Work required ::
Which lines run from the one containing "####QQ:36405410" through the end of the entries? Restate them word for word, and only those.

Source records ::
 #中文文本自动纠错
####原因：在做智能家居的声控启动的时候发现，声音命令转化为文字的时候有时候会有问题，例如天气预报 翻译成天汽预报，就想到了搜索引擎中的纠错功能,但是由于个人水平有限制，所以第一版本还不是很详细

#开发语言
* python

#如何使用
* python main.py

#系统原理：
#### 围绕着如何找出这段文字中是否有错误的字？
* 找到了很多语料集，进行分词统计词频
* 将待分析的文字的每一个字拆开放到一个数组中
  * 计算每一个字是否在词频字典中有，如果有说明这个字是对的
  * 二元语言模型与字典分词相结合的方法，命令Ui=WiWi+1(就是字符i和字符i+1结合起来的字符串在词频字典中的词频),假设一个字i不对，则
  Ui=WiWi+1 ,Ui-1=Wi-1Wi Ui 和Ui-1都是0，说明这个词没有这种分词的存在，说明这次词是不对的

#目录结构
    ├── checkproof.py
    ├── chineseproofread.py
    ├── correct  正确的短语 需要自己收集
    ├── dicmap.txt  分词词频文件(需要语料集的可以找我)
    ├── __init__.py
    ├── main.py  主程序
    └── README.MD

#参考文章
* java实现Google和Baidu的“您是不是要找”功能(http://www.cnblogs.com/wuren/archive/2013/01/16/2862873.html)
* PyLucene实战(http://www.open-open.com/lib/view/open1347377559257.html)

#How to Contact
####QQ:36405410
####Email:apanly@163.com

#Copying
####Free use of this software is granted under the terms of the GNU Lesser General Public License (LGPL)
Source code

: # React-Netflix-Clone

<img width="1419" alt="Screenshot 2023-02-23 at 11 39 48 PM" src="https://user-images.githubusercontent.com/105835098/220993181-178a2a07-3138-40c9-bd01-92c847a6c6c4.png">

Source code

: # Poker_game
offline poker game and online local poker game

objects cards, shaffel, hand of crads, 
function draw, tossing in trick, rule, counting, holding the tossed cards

Solution to this task ::
####QQ:36405410
####Email:apanly@163.com

#Copying
####Free use of this software is granted under the terms of the GNU Lesser General Public License (LGPL)
Source code

: # React-Netflix-Clone

<img width="1419" alt="Screenshot 2023-02-23 at 11 39 48 PM" src="https://user-images.githubusercontent.com/105835098/220993181-178a2a07-3138-40c9-bd01-92c847a6c6c4.png">

Source code

: # Poker_game
offline poker game and online local poker game

objects cards, shaffel, hand of crads, 
function draw, tossing in trick, rule, counting, holding the tossed cards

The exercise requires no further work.